▶ _PROVIDED RECORDS_:

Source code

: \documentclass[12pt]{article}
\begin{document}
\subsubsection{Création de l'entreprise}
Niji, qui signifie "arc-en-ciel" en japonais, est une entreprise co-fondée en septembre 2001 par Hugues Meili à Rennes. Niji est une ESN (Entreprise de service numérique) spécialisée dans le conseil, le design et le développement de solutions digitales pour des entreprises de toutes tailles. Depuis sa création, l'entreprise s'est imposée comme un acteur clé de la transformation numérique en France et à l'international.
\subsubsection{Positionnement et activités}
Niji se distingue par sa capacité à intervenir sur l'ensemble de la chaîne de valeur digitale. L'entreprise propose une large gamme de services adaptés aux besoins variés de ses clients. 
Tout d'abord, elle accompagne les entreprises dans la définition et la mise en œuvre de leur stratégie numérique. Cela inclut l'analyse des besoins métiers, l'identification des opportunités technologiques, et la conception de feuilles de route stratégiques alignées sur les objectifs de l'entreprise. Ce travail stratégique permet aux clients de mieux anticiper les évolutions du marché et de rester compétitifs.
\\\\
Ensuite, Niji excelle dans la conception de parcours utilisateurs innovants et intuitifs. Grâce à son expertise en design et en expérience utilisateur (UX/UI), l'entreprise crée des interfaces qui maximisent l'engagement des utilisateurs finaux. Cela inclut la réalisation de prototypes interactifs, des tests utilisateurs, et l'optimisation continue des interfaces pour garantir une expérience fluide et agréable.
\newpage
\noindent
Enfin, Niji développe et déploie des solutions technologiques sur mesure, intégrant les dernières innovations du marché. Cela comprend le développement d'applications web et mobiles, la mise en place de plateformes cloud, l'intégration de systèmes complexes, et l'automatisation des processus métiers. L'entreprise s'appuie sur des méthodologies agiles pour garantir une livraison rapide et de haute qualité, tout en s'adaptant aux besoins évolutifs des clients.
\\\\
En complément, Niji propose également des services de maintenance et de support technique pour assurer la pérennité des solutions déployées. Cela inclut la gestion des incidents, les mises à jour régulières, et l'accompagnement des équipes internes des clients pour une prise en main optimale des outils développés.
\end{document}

---

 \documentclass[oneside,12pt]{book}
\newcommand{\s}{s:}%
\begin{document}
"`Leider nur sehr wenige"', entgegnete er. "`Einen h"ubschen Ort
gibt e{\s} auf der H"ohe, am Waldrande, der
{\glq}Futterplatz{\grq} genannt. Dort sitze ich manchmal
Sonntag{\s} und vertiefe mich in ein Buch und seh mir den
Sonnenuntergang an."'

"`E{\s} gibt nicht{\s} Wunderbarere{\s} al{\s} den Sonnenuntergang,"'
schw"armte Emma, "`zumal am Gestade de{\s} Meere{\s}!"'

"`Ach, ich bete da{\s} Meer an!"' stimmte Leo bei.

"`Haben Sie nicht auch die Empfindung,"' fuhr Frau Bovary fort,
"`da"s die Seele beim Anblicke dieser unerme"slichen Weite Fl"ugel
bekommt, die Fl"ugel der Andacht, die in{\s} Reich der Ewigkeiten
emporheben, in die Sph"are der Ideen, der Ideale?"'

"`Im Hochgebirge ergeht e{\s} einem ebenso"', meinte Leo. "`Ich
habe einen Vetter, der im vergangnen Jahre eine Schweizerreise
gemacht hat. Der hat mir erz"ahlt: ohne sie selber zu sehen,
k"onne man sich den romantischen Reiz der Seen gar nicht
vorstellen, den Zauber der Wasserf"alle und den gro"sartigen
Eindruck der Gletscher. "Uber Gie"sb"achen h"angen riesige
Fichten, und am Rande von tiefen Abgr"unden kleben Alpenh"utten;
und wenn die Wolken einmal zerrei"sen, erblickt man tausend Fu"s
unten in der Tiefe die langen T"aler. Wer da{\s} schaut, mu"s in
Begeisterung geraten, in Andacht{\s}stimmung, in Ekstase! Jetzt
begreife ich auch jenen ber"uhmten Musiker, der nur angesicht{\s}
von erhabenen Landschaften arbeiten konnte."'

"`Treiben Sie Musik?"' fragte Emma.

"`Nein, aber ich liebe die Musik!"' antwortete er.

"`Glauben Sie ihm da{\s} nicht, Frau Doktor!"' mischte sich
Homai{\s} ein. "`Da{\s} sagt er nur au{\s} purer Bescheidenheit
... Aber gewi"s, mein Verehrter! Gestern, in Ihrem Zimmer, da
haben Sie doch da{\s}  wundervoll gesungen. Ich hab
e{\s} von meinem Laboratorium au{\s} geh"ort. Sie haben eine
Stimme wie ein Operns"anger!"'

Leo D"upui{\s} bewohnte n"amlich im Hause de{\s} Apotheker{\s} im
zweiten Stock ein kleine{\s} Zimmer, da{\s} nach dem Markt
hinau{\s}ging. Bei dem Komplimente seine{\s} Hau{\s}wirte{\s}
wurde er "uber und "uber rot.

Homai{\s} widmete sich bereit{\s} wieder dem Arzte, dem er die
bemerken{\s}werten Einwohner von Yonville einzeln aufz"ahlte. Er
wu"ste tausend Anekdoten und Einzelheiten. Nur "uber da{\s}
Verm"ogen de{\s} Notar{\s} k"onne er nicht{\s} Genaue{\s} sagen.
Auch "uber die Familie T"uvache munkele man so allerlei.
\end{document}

--

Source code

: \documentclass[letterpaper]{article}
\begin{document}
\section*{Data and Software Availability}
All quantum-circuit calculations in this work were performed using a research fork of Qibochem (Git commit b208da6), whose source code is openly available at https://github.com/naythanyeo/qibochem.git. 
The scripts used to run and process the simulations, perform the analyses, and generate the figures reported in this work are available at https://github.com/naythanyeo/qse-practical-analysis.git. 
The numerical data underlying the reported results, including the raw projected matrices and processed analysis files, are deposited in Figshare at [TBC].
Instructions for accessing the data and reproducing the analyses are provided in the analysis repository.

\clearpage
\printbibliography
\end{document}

▶ _WHAT YOU SHOULD DO_: Working from the records above, write out verbatim only the lines from the line containing "stimmte Leo bei." through the line containing "habe einen Vetter, der".

▶ _SOLUTION FOR THIS PROBLEM_:
"`Ach, ich bete da{\s} Meer an!"' stimmte Leo bei.

"`Haben Sie nicht auch die Empfindung,"' fuhr Frau Bovary fort,
"`da"s die Seele beim Anblicke dieser unerme"slichen Weite Fl"ugel
bekommt, die Fl"ugel der Andacht, die in{\s} Reich der Ewigkeiten
emporheben, in die Sph"are der Ideen, der Ideale?"'

"`Im Hochgebirge ergeht e{\s} einem ebenso"', meinte Leo. "`Ich
habe einen Vetter, der im vergangnen Jahre eine Schweizerreise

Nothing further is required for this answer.